Se a decisão do Tribunal Constitucional for a extinção do Chega justiça será feita, sobretudo a todos os que lutaram contra o fascismo e contra a ditadura, aos que estiveram presentes na Assembleia Constituinte e que por unanimidade fizeram constar uma intenção clara. O nº 4 do artº 46º da Constituição da República Portuguesa poderia chamar-se “Não passará” 

Portugal, março de 2007, RTP, programa “Os grandes Portugueses”; António de Oliveira Salazar é escolhido pelos portugueses, os que decidiram participar na votação, como “o melhor português de sempre” com 41% dos votos. A sua defesa foi feita por Jaime Nogueira Pinto. Acabei de rever o documentário que fez em sua homenagem. É ali que está a visão de alguns para Portugal, o culto da nação e o do grande líder discreto. A apresentação do homem honesto e íntegro: a negação de casos de corrupção no Estado Novo.

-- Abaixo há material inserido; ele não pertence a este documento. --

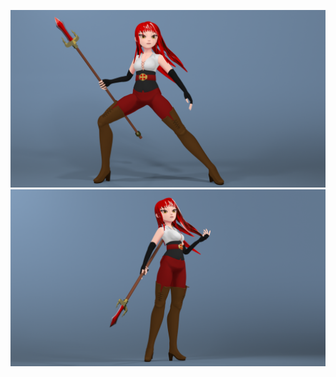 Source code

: ![Pose 1](https://github.com/jsharp9009/Blender/raw/main/Red-Head%20Anime%20Girl/output/Pose%201.png)
![Pose 2](https://github.com/jsharp9009/Blender/raw/main/Red-Head%20Anime%20Girl/output/Pose%202.png)
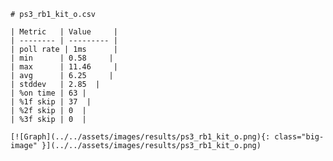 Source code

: 
    # ps3_rb1_kit_o.csv

    | Metric   | Value     |
    | -------- | --------- |
    | poll rate | 1ms      |
    | min      | 0.58     |
    | max      | 11.46     |
    | avg      | 6.25     |
    | stddev   | 2.85  |
    | %on time | 63 |
    | %1f skip | 37  |
    | %2f skip | 0  |
    | %3f skip | 0  |

    [![Graph](../../assets/images/results/ps3_rb1_kit_o.png){: class="big-image" }](../../assets/images/results/ps3_rb1_kit_o.png)

     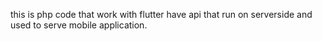 this is php code that work with flutter have api that run on serverside and used to serve mobile application. 
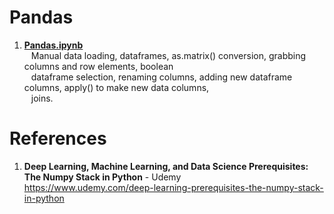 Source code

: # Pandas

1.  **[Pandas.ipynb](https://github.com/nkuhta/Numpy-Stack/blob/master/Pandas/Pandas.ipynb)**  
&ensp;  Manual data loading, dataframes, as.matrix() conversion, grabbing columns and row elements, boolean      
&ensp;  dataframe selection, renaming columns, adding new dataframe columns, apply() to make new data columns,  
&ensp;  joins.

 
#  References
1.  **Deep Learning, Machine Learning, and Data Science Prerequisites: The Numpy Stack in Python** - Udemy   
	https://www.udemy.com/deep-learning-prerequisites-the-numpy-stack-in-python
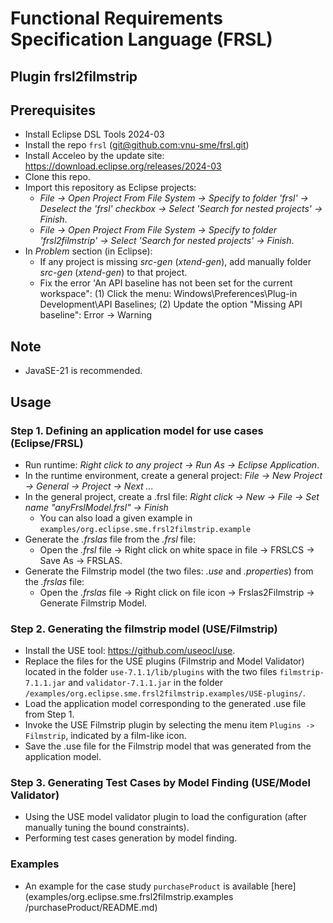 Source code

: # Functional Requirements Specification Language (FRSL)

## Plugin frsl2filmstrip

## Prerequisites

- Install Eclipse DSL Tools 2024-03
- Install the repo `frsl` ([git@github.com:vnu-sme/frsl.git](https://github.com/vnu-sme/frsl))
- Install Acceleo by the update site: <https://download.eclipse.org/releases/2024-03>
- Clone this repo.
- Import this repository as Eclipse projects:
  - *File -> Open Project From File System -> Specify to folder 'frsl' -> Deselect the 'frsl' checkbox -> Select 'Search for nested projects' -> Finish*.
  - *File -> Open Project From File System -> Specify to folder 'frsl2filmstrip' -> Select 'Search for nested projects' -> Finish*.
- In *Problem* section (in Eclipse):
  - If any project is missing *src-gen* (*xtend-gen*), add manually folder *src-gen* (*xtend-gen*) to that project.
  - Fix the error 'An API baseline has not been set for the current workspace": (1) Click the menu: Windows\Preferences\Plug-in Development\API Baselines; (2) Update the option "Missing API baseline": Error -> Warning

## Note

- JavaSE-21 is recommended.

## Usage

### Step 1. Defining an application model for use cases (Eclipse/FRSL)

- Run runtime: *Right click to any project -> Run As -> Eclipse Application*.
- In the runtime environment, create a general project: *File -> New Project -> General -> Project -> Next ...*
- In the general project, create a .frsl file: *Right click -> New -> File -> Set name "anyFrslModel.frsl" -> Finish*
  - You can also load a given example in `examples/org.eclipse.sme.frsl2filmstrip.example`
- Generate the *.frslas* file from the *.frsl* file:
  - Open the *.frsl* file -> Right click on white space in file -> FRSLCS -> Save As -> FRSLAS.
- Generate the Filmstrip model (the two files: *.use* and *.properties*) from the *.frslas* file:
  - Open the *.frslas* file -> Right click on file icon -> Frslas2Filmstrip -> Generate Filmstrip Model.

### Step 2. Generating the filmstrip model (USE/Filmstrip)

- Install the USE tool: <https://github.com/useocl/use>.
- Replace the files for the USE plugins (Filmstrip and Model Validator) located in the folder `use-7.1.1/lib/plugins` with the two files `filmstrip-7.1.1.jar` and `validator-7.1.1.jar` in the folder `/examples/org.eclipse.sme.frsl2filmstrip.examples/USE-plugins/`.
- Load the application model corresponding to the generated .use file from Step 1.
- Invoke the USE Filmstrip plugin by selecting the menu item `Plugins -> Filmstrip`, indicated by a film-like icon.
- Save the .use file for the Filmstrip model that was generated from the application model.
  
### Step 3. Generating Test Cases by Model Finding (USE/Model Validator)

- Using the USE model validator plugin to load the configuration (after manually tuning the bound constraints).
- Performing test cases generation by model finding.

### Examples

- An example for the case study `purchaseProduct` is available [here](examples/org.eclipse.sme.frsl2filmstrip.examples
/purchaseProduct/README.md)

Termina o documentário junto à campa de Salazar no cemitério do Vimieiro com mais uma homenagem à sua singeleza: “sepultado numa campa rasa” e, por último, um vídeo do seu suave contentamento perante uma multidão que o enaltecia.

Ficou exposta a ferida.

Sim, existem portugueses que simpatizam com a figura de Salazar e ainda existem outros que o veneram.

Jaime Nogueira Pinto não terá abdicado do seu sonho para Portugal e terá passado a dar o seu apoio de forma oculta, ou pelo menos discreta, ao Chega e ao que o antecedeu. Aqui pode pensar-se: como pode o partido de André Ventura ser defendido por quem amava Salazar? Apesar do muito que os une, têm aspetos distintos: Salazar não apoiaria o tipo de criminalidade que o Chega acolheu, o populismo vaidoso de André Ventura e as suas flagrantes incoerências e incorreções.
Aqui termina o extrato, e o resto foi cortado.